I’m cheating a bit with this next one, simply focusing on a single song from a debut album (The Severed Path) that’s been out in full digitally since June, but with a CD edition destined for release on September 17th by Spirit Coffin Publishing.

That particular track, which opens the album, is “Enslaved“. It burns with fearsome intensity from start to finish, but includes rapidly changing (and unnerving) fretwork permutations to go along with caustic vocals and turn-on-a-dime drumming. As the press materials accurately claim, the music is “abrasive yet melodic, technical yet raw – and a bittersweet quality persists throughout the experience”. “Mind-boggling” would be another word for it.

You can listen to the rest of The Severed Path via the Bandcamp link below — or just let the player continue running.




Napalm Records describes the music of the new album by this solo project (of Patrick Kern from Akron, Ohio) as a shifting form of atmospheric metal that evokes “the ambiance of classic Ennio Morricone/Spaghetti Western soundtracks and traditional old western instrumentals”. Concerning the song I’ve chosen next in this collection, Patrick Kern says:

“This song is probably the one most similar to the ‘epic’ atmospheric black metal approach taken by bands such as Summoning and Caladan Brood, but lots of other strains found their way in, such as doom metal, minimalism, and European/Celtic folk music.
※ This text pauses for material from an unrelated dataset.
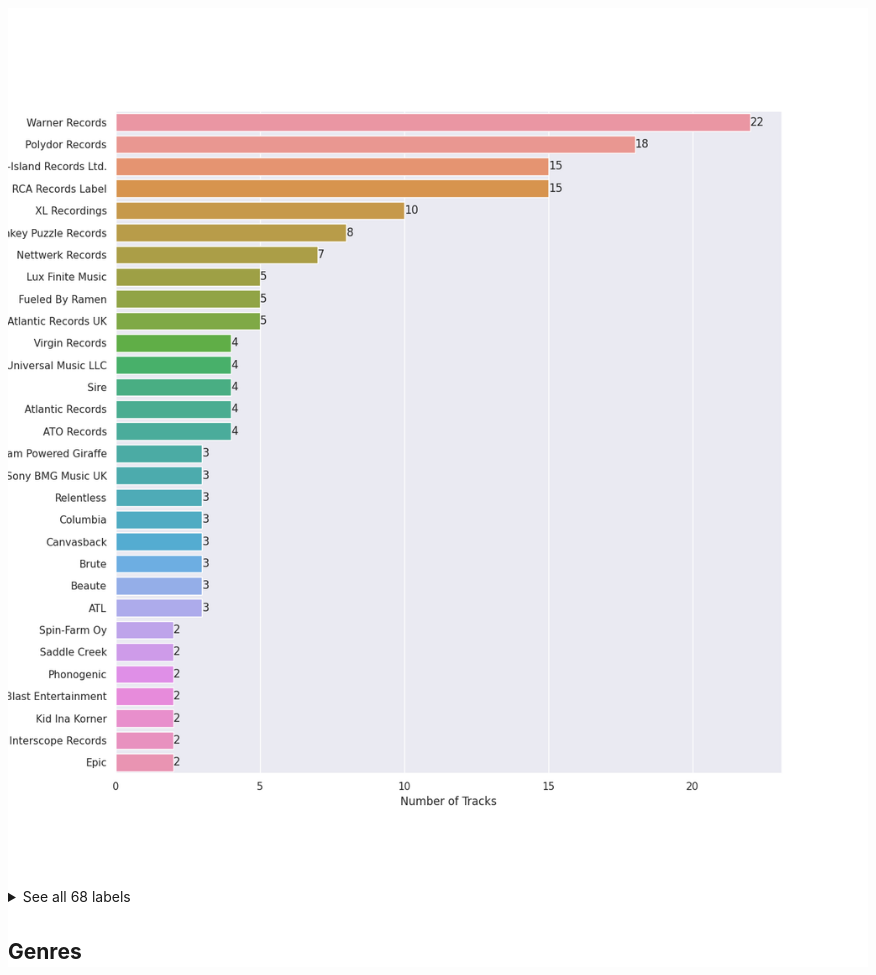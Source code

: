 ![Bar chart of top 30 record labels](../../images/playlists/indie_alternative/labels.png)


<details><summary>See all 68 labels</summary></details>


## Genres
The title of the track, like the title of the album itself, is a phrase from McCarthy‘s novel Blood Meridian, one of the darker western stories out there, and it perfectly fits the foreboding and mounting dread the music seeks to express.”
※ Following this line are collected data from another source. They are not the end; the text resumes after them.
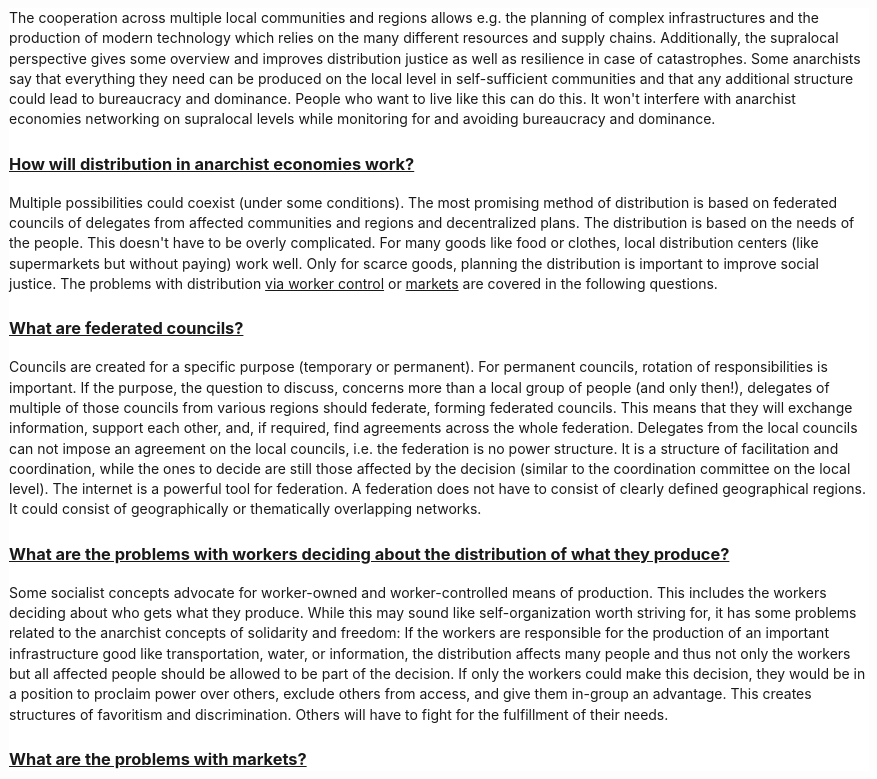 The cooperation across multiple local communities and regions allows e.g. the planning of complex infrastructures and the production of modern technology which relies on the many different resources and supply chains. Additionally, the supralocal perspective gives some overview and improves distribution justice as well as resilience in case of catastrophes.
Some anarchists say that everything they need can be produced on the local level in self-sufficient communities and that any additional structure could lead to bureaucracy and dominance. People who want to live like this can do this. It won't interfere with anarchist economies networking on supralocal levels while monitoring for and avoiding bureaucracy and dominance.

<a class="anchor" name="how_to_distribute"></a>
### [How will distribution in anarchist economies work?](#how_to_distribute)

Multiple possibilities could coexist (under some conditions). The most promising method of distribution is based on federated councils of delegates from affected communities and regions and decentralized plans. The distribution is based on the needs of the people. This doesn't have to be overly complicated. For many goods like food or clothes, local distribution centers (like supermarkets but without paying) work well. Only for scarce goods, planning the distribution is important to improve social justice.
The problems with distribution [via worker control](#problems_worker_decision) or [markets](#problems_market) are covered in the following questions.

<a class="anchor" name="federated_councils"></a>
### [What are federated councils?](#federated_councils)

Councils are created for a specific purpose (temporary or permanent). For permanent councils, rotation of responsibilities is important. If the purpose, the question to discuss, concerns more than a local group of people (and only then!), delegates of multiple of those councils from various regions should federate, forming federated councils. This means that they will exchange information, support each other, and, if required, find agreements across the whole federation. Delegates from the local councils can not impose an agreement on the local councils, i.e. the federation is no power structure. It is a structure of facilitation and coordination, while the ones to decide are still those affected by the decision (similar to the coordination committee on the local level). The internet is a powerful tool for federation. A federation does not have to consist of clearly defined geographical regions. It could consist of geographically or thematically overlapping networks.

<a class="anchor" name="problems_worker_decision"></a>
### [What are the problems with workers deciding about the distribution of what they produce?](#problems_worker_decision)

Some socialist concepts advocate for worker-owned and worker-controlled means of production. This includes the workers deciding about who gets what they produce. While this may sound like self-organization worth striving for, it has some problems related to the anarchist concepts of solidarity and freedom: If the workers are responsible for the production of an important infrastructure good like transportation, water, or information, the distribution affects many people and thus not only the workers but all affected people should be allowed to be part of the decision. If only the workers could make this decision, they would be in a position to proclaim power over others, exclude others from access, and give them in-group an advantage. This creates structures of favoritism and discrimination. Others will have to fight for the fulfillment of their needs.

<a class="anchor" name="problems_market"></a>
### [What are the problems with markets?](#problems_market)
Clothed In Smoke” plays out like a multi-faceted musical suite. It makes great use of fiddle music and varying keyboards throughout (including a repeating piano refrain at the end, paired with a dancing fiddle tune and big booming drums). It will jolt your spine and spin seductive, swirling spells through your mind. It opens the inner eye to primeval panoramic vistas and sorrowful moods. It reaches zeniths of electrifying intensity and creates soundscapes of heat-baked desolation, and the twanging arpeggios do channel Morricone.
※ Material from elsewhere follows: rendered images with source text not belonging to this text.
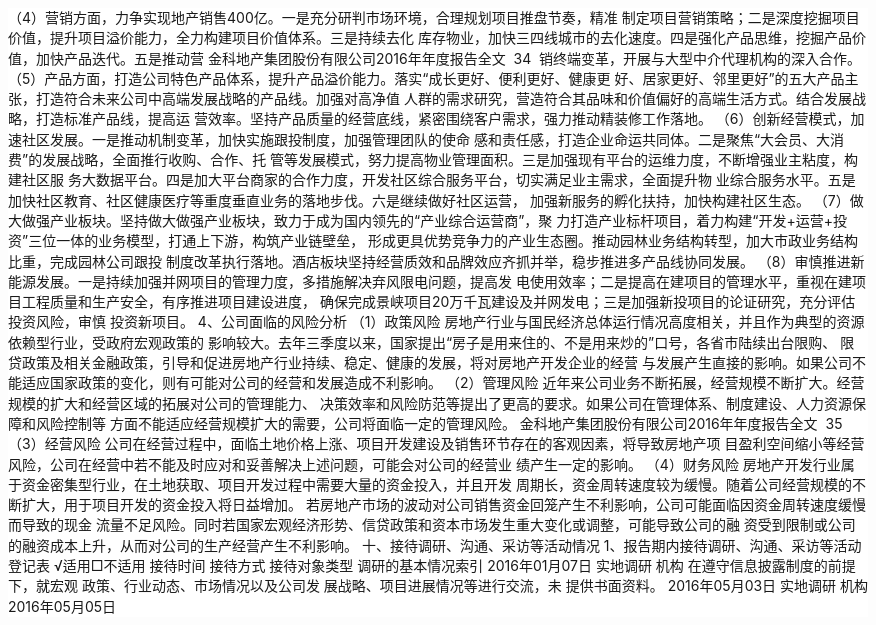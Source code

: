 （4）营销方面，力争实现地产销售400亿。一是充分研判市场环境，合理规划项目推盘节奏，精准
制定项目营销策略；二是深度挖掘项目价值，提升项目溢价能力，全力构建项目价值体系。三是持续去化
库存物业，加快三四线城市的去化速度。四是强化产品思维，挖掘产品价值，加快产品迭代。五是推动营
金科地产集团股份有限公司2016年年度报告全文 
34 
销终端变革，开展与大型中介代理机构的深入合作。
（5）产品方面，打造公司特色产品体系，提升产品溢价能力。落实“成长更好、便利更好、健康更
好、居家更好、邻里更好”的五大产品主张，打造符合未来公司中高端发展战略的产品线。加强对高净值
人群的需求研究，营造符合其品味和价值偏好的高端生活方式。结合发展战略，打造标准产品线，提高运
营效率。坚持产品质量的经营底线，紧密围绕客户需求，强力推动精装修工作落地。
（6）创新经营模式，加速社区发展。一是推动机制变革，加快实施跟投制度，加强管理团队的使命
感和责任感，打造企业命运共同体。二是聚焦“大会员、大消费”的发展战略，全面推行收购、合作、托
管等发展模式，努力提高物业管理面积。三是加强现有平台的运维力度，不断增强业主粘度，构建社区服
务大数据平台。四是加大平台商家的合作力度，开发社区综合服务平台，切实满足业主需求，全面提升物
业综合服务水平。五是加快社区教育、社区健康医疗等重度垂直业务的落地步伐。六是继续做好社区运营，
加强新服务的孵化扶持，加快构建社区生态。
（7）做大做强产业板块。坚持做大做强产业板块，致力于成为国内领先的“产业综合运营商”，聚
力打造产业标杆项目，着力构建“开发+运营+投资”三位一体的业务模型，打通上下游，构筑产业链壁垒，
形成更具优势竞争力的产业生态圈。推动园林业务结构转型，加大市政业务结构比重，完成园林公司跟投
制度改革执行落地。酒店板块坚持经营质效和品牌效应齐抓并举，稳步推进多产品线协同发展。
（8）审慎推进新能源发展。一是持续加强并网项目的管理力度，多措施解决弃风限电问题，提高发
电使用效率；二是提高在建项目的管理水平，重视在建项目工程质量和生产安全，有序推进项目建设进度，
确保完成景峡项目20万千瓦建设及并网发电；三是加强新投项目的论证研究，充分评估投资风险，审慎
投资新项目。
4、公司面临的风险分析
（1）政策风险
房地产行业与国民经济总体运行情况高度相关，并且作为典型的资源依赖型行业，受政府宏观政策的
影响较大。去年三季度以来，国家提出“房子是用来住的、不是用来炒的”口号，各省市陆续出台限购、
限贷政策及相关金融政策，引导和促进房地产行业持续、稳定、健康的发展，将对房地产开发企业的经营
与发展产生直接的影响。如果公司不能适应国家政策的变化，则有可能对公司的经营和发展造成不利影响。
（2）管理风险
近年来公司业务不断拓展，经营规模不断扩大。经营规模的扩大和经营区域的拓展对公司的管理能力、
决策效率和风险防范等提出了更高的要求。如果公司在管理体系、制度建设、人力资源保障和风险控制等
方面不能适应经营规模扩大的需要，公司将面临一定的管理风险。
金科地产集团股份有限公司2016年年度报告全文 
35 
（3）经营风险
公司在经营过程中，面临土地价格上涨、项目开发建设及销售环节存在的客观因素，将导致房地产项
目盈利空间缩小等经营风险，公司在经营中若不能及时应对和妥善解决上述问题，可能会对公司的经营业
绩产生一定的影响。
（4）财务风险
房地产开发行业属于资金密集型行业，在土地获取、项目开发过程中需要大量的资金投入，并且开发
周期长，资金周转速度较为缓慢。随着公司经营规模的不断扩大，用于项目开发的资金投入将日益增加。
若房地产市场的波动对公司销售资金回笼产生不利影响，公司可能面临因资金周转速度缓慢而导致的现金
流量不足风险。同时若国家宏观经济形势、信贷政策和资本市场发生重大变化或调整，可能导致公司的融
资受到限制或公司的融资成本上升，从而对公司的生产经营产生不利影响。
十、接待调研、沟通、采访等活动情况
1、报告期内接待调研、沟通、采访等活动登记表
√适用□不适用
接待时间
接待方式
接待对象类型
调研的基本情况索引
2016年01月07日
实地调研
机构
在遵守信息披露制度的前提下，就宏观
政策、行业动态、市场情况以及公司发
展战略、项目进展情况等进行交流，未
提供书面资料。
2016年05月03日
实地调研
机构
2016年05月05日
The song comes with a video that’s absolutely beautiful in its use of landscape panoramas and dramatic skies.

Kern describes the album that includes the song (Like Creatures Seeking Their Own Forms) as “a cinematic journey into a dark and fantastical old west setting”. It’s set for release on October 8th.




Finally we reach the end of the alphabet and the end of this big two-part roundup. And we reach the end with sounds of… skittering… something like a hive of busy but demented and potentially hostile insects. It’s a weird but infectious riffing sensation. Other things happen in the song, including start-stop percussive attacks, barbaric vocal assaults, and magical swirling melodies that are as fluid as everything else is jittery. (I think of insects, but based on the song title, it’s probably more a representation of computer calculations.)

The song, “Algorithmic Salvation“, is a new stand-alone single recorded by a revised lineup that includes the addition of two former members of The FacelessDerek Rydquist and Brandon Giffin. I saw on the band’s Facebook page that they have two albums’ worth of material under their belt, but no album announcements have surfaced yet.


  1. There were a bunch of at-home covers of classic metal songs made by assorted musicians during covid. Like that Sepultura video, they feature all sorts of guest musicians. The videos are called “Slay at Home” series by Metal Injection and they are on youtube. Has anyone seen these? They are really fun. Check out the ones covering Slayer’s “chemical warfare” (with killer vocals by the guy from Cattle Decapitation), Judas Priest’s “electric eye” (is this most rocking song ever or what?), Sepultura’s “desperate cry” (the drummer on this one is from Fear Factory, a band I dont listen to, but he kills it on drums, whoa). And many others. Good covers that shine new light on old songs.